A single figure is required: the number of lines in the data below that hold the word "DATABASES".

(Records excerpted from a collection)
^^^^^^^^
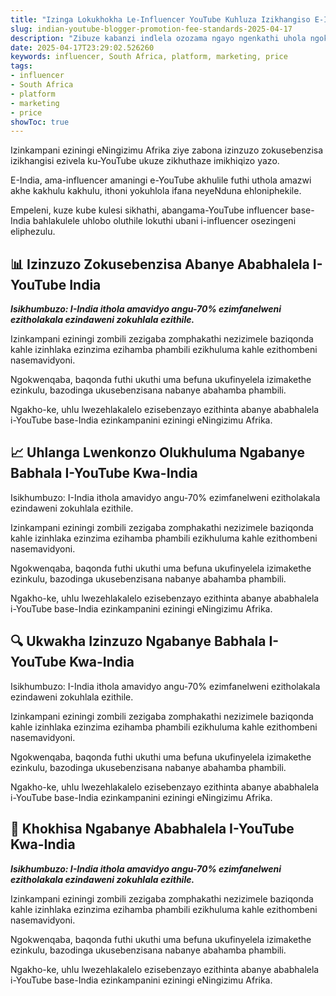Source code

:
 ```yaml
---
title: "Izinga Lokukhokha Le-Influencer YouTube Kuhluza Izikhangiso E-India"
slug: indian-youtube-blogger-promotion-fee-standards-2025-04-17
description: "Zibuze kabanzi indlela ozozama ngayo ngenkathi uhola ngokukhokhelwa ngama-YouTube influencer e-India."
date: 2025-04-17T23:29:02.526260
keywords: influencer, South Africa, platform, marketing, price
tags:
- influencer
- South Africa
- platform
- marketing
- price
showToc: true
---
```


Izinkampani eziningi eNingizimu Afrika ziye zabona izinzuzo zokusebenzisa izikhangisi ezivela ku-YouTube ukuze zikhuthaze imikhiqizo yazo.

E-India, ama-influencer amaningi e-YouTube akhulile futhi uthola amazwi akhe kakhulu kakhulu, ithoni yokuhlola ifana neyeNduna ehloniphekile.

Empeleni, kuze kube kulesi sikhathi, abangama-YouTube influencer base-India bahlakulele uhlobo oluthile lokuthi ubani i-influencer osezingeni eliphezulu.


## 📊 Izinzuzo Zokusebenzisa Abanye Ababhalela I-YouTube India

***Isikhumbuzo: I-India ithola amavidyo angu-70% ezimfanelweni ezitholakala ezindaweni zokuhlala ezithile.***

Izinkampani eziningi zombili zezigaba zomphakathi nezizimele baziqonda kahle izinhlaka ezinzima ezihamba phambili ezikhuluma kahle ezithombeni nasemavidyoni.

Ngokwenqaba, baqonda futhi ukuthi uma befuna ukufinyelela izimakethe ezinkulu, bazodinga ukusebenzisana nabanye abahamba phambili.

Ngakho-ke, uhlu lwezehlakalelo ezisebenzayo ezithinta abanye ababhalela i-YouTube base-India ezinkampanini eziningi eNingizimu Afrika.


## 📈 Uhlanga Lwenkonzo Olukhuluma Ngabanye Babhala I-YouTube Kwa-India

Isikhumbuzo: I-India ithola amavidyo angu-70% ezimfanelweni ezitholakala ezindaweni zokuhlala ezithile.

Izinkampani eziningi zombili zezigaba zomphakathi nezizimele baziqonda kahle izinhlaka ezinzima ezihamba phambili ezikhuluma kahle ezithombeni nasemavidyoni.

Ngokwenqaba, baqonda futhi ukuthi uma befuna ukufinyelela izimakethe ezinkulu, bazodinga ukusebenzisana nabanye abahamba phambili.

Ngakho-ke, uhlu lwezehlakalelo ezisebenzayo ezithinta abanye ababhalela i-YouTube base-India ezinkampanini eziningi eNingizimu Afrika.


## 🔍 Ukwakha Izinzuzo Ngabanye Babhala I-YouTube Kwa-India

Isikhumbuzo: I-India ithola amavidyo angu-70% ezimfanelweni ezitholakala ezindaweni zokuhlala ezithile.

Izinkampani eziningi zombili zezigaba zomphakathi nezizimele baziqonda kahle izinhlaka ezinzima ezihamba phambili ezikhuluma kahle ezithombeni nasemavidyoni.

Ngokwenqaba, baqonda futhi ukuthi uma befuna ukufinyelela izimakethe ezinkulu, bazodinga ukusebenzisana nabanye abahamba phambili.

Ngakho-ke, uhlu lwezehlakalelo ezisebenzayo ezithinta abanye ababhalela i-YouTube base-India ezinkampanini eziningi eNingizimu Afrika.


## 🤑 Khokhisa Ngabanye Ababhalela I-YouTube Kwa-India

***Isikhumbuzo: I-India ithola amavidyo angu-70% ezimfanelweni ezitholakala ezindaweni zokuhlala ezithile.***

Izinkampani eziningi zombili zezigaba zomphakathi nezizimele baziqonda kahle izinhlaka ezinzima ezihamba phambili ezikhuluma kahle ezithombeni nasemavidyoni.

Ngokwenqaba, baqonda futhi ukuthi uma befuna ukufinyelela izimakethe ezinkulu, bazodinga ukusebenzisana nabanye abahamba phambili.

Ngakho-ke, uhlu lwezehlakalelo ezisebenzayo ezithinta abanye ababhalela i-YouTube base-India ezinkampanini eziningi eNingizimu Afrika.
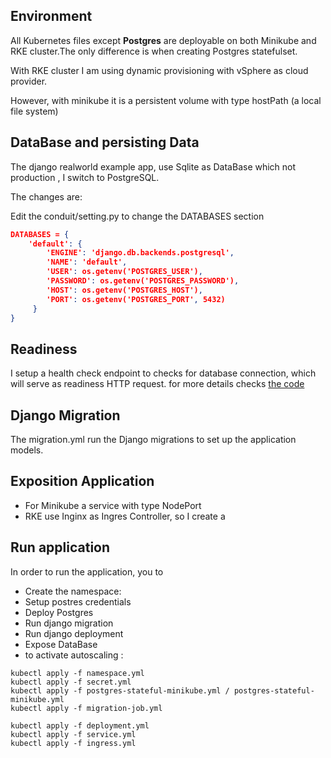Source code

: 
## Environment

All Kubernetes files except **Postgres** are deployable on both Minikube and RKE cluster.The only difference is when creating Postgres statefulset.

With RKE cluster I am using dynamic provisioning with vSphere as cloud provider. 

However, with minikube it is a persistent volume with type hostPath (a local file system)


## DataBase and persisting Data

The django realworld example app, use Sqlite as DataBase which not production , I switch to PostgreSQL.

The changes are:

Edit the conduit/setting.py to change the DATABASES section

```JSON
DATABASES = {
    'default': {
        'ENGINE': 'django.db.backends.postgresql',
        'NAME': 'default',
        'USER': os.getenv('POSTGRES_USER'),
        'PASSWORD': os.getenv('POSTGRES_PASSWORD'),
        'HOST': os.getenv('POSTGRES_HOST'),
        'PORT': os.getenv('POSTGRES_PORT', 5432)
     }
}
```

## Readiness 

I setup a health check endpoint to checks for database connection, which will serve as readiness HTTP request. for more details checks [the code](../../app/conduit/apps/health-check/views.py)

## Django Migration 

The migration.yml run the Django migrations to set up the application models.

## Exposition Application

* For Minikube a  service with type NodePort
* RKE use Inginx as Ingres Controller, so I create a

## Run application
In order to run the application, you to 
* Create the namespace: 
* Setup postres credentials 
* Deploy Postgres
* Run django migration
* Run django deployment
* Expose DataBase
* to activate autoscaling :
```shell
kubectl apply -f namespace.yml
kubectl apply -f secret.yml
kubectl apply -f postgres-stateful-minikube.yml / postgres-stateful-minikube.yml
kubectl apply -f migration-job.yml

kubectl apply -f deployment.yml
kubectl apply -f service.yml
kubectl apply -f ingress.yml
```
^^^^^^^^
### Answer box:
2